Please transcribe the entries exactly and omit the images they contain.
::: INPUT :::
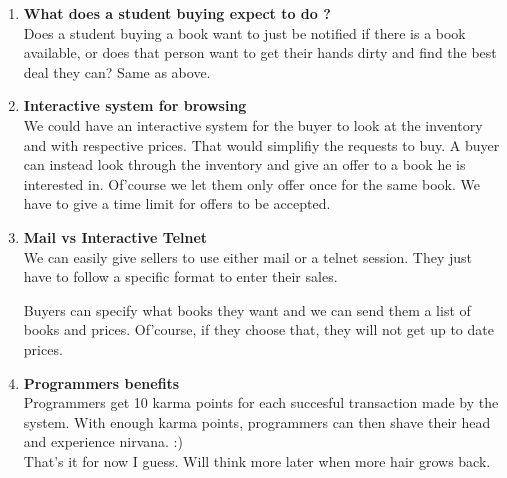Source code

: \begin{enumerate}
\item  {\bf What does a student buying expect to do ?}\\

Does a student buying a book want to just be notified if there is a
book available, or does that person want to get their hands dirty and
find the best deal they can?  Same as above.


\item  {\bf Interactive system for browsing}\\

We could have an interactive system for the buyer to look at the
inventory and with respective prices.  That would simplifiy the
requests to buy.  A buyer can instead look through the inventory and
give an offer to a book he is interested in.  Of'course we let them
only offer once for the same book.  We have to give a time limit for
offers to be accepted.


\item  {\bf Mail vs Interactive Telnet}\\

We can easily give sellers to use either mail or a telnet session.
They just have to follow a specific format to enter their sales.

Buyers can specify what books they want and we can send them a list of
books and prices.  Of'course, if they choose that, they will not get
up to date prices.


\item {\bf Programmers benefits}\\

Programmers get 10 karma points for each succesful transaction made by
the system.  With enough karma points, programmers can then shave
their head and experience nirvana.  :)\\
That's it for now I guess.  Will think more later when more hair grows
back.
\end{enumerate}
:::
■ ANSWER TO THIS PROBLEM ■
Source code

: \begin{enumerate}
\item  {\bf What does a student buying expect to do ?}\\

Does a student buying a book want to just be notified if there is a
book available, or does that person want to get their hands dirty and
find the best deal they can?  Same as above.


\item  {\bf Interactive system for browsing}\\

We could have an interactive system for the buyer to look at the
inventory and with respective prices.  That would simplifiy the
requests to buy.  A buyer can instead look through the inventory and
give an offer to a book he is interested in.  Of'course we let them
only offer once for the same book.  We have to give a time limit for
offers to be accepted.


\item  {\bf Mail vs Interactive Telnet}\\

We can easily give sellers to use either mail or a telnet session.
They just have to follow a specific format to enter their sales.

Buyers can specify what books they want and we can send them a list of
books and prices.  Of'course, if they choose that, they will not get
up to date prices.


\item {\bf Programmers benefits}\\

Programmers get 10 karma points for each succesful transaction made by
the system.  With enough karma points, programmers can then shave
their head and experience nirvana.  :)\\
That's it for now I guess.  Will think more later when more hair grows
back.
\end{enumerate}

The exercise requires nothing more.